## [Required work]
Please count the lines below that hold the word "Represents" and give the count without any other text.

## [Materials provided]

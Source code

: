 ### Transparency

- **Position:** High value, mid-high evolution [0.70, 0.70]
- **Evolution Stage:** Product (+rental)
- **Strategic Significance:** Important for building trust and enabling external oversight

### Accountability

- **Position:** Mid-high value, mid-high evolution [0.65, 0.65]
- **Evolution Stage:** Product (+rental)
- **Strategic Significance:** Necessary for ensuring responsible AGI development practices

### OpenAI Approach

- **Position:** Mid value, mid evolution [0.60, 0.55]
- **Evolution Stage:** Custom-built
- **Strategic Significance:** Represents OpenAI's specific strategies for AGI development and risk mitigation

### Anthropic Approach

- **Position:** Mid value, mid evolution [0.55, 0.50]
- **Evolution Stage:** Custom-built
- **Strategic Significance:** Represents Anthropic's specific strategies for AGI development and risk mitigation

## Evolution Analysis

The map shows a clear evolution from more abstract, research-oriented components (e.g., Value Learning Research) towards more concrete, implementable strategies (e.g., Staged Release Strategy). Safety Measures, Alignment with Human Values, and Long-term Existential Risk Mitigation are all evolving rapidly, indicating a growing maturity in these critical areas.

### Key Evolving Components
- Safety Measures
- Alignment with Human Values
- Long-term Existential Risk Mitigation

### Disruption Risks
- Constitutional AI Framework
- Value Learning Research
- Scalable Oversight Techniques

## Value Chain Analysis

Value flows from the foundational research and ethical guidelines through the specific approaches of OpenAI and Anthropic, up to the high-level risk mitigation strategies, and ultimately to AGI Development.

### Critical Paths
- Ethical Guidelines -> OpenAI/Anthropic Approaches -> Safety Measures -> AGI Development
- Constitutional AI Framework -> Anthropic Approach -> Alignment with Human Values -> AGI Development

## [Response to this task]
2